La pared, allá en Buenos Aires.

Casi un cementerio de mi entera propiedad.

O una suerte de bóveda familiar que no tuve que comprarle a ningún señor de apellido Fraga. A nadie. Y por la que tampoco tengo que pagar tasa municipal alguna.

Una foto enmarcada al lado de otra foto y de otra y otra más. Evidencias de que hubo un pasado de otras vidas. Un pasado azaroso que llega hasta mí. Y, sobre todo, fotos como elocuente muestra de que hacia finales de la década del noventa del siglo pasado, cuando empecé a coleccionarlas, varios hechos se amontonaron para dar cuenta de la muerte. Para alertarme y para recordarme que el tiempo de la vida era escaso.

La pared contra la que escribo cuando estoy en Buenos Aires.

Un cementerio personal siempre presente.

Un aviso.

Incluso acá en Berlín, tan lejos, podría recordar la posición de cada una de las fotografías familiares. Sin embargo, no voy a hacerlo. Me niego. Prefiero salir a fumar al jardín interno que hay en medio del edificio en donde está la librería de Teresa. Carmen y Bertram pronto pasarán a buscarme.

Es tarde. Y además de comer salchichas, también hemos dado cuenta de un buen vino blanco alemán. No dejamos ningún resto. Sin embargo, no puedo dormir. Una imagen se me cayó encima en algún momento de la noche y, hasta que no la escriba, lo sé, no podré dormir.

La imagen viene de Yela.

Un pueblo mínimo en la provincia de Guadalajara, España, que durante los días de semana tiene solo cuatro habitantes.

Había ido a pasar un fin de semana allí junto a Lola y Fermín, una pareja de amigos españoles. Hace de esto ya unos cuantos años. Nevaba y salimos a pasear por sus calles. Terminamos en el cementerio.
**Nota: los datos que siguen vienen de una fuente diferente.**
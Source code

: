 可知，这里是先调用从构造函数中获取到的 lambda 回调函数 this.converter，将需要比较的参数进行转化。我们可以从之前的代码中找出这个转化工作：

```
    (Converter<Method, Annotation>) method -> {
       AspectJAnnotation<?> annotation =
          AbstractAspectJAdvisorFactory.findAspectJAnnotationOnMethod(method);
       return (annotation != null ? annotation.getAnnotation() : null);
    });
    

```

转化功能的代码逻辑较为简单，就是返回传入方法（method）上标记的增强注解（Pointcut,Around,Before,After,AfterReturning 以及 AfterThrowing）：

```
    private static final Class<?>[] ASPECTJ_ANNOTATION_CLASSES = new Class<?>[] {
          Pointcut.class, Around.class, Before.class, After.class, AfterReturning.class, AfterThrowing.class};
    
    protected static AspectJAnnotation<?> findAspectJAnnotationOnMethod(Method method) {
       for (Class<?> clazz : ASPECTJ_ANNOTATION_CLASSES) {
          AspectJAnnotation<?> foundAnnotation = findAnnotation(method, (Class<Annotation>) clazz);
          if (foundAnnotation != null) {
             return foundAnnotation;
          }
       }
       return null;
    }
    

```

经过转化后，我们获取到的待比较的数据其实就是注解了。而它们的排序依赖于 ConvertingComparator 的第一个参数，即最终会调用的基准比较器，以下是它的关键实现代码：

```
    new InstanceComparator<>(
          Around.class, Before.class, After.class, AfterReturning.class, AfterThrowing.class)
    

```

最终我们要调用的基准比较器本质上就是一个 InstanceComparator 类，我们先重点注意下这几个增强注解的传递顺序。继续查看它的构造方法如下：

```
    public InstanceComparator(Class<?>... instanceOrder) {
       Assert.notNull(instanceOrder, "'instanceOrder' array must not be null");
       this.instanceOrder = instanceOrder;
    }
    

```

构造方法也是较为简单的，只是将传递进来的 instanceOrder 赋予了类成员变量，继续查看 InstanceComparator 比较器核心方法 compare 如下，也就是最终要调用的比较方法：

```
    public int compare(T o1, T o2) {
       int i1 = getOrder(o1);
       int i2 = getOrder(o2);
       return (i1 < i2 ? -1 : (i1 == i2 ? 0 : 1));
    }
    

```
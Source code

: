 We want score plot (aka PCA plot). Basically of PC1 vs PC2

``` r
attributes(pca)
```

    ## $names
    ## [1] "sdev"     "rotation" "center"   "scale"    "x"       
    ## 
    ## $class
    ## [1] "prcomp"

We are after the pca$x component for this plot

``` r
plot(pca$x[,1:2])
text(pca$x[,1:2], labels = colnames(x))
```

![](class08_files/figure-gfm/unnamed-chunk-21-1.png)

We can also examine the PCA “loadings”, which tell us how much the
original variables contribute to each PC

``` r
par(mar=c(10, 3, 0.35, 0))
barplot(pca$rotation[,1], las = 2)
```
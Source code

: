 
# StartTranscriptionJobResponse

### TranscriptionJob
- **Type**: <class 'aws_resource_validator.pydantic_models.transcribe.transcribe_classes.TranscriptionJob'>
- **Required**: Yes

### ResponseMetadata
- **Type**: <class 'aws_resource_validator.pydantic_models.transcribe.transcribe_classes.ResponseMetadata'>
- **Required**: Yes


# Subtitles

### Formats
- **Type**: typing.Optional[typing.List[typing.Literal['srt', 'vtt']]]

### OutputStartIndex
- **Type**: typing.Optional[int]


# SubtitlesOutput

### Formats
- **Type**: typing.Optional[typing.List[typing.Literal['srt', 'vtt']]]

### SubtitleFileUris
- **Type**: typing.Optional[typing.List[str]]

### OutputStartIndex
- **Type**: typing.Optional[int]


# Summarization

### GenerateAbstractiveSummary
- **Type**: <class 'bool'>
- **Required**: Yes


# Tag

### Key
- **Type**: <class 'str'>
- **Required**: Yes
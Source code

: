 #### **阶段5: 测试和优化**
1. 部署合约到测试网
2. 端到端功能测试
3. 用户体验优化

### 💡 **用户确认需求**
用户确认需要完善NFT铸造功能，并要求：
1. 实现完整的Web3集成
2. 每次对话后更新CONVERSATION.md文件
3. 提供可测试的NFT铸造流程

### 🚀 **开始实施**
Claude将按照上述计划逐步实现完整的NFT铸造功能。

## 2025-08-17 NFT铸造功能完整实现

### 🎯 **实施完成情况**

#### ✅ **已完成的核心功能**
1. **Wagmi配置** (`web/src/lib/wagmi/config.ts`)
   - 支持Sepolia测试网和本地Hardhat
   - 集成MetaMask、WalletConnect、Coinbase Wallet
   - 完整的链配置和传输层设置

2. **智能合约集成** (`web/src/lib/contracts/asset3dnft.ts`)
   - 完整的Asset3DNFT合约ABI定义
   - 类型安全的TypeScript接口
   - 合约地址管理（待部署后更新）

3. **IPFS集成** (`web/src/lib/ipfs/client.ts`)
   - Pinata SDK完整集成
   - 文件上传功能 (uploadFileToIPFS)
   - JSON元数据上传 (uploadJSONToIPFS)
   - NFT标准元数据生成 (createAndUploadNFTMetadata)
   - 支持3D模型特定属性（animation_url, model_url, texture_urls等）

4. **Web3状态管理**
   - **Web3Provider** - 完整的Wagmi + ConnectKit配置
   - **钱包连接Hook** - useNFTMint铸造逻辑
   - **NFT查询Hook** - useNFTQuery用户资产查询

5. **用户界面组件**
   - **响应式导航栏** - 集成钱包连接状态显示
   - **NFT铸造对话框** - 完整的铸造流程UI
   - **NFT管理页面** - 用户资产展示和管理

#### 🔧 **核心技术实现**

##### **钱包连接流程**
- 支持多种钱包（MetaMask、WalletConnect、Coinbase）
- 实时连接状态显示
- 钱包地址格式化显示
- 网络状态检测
Allí donde están los padres de Lola y donde quedará ella cuando tenga que ser. Nació en Yela y sabe que su lugar final será ese, al igual que yo sé que el mío será la bóveda familiar de mi pueblo.

El cementerio de Yela es tan pequeño como el pueblo. Pero podría ser más grande, Yela tuvo su momento de gloria. Hace cincuenta años, sin ir más lejos, cuando Lola era una niña, sus habitantes llegaban a los cuatrocientos. Si el cementerio no es más grande se debe a la manera en la que han decidido enterrar a sus muertos. Desde siempre, hay una determinada cantidad de lugares. Entonces, ante cada nueva muerte, y en riguroso orden respecto de la muerte anterior, se hace un pozo y se coloca el nuevo ataúd donde antes hubo otro y otro y otro más. Debido a la cantidad de muertos que se acumulan en cada pozo, el terreno ya no es plano. Tiene ondulaciones como, por ejemplo, las tiene el cementerio judío de Praga.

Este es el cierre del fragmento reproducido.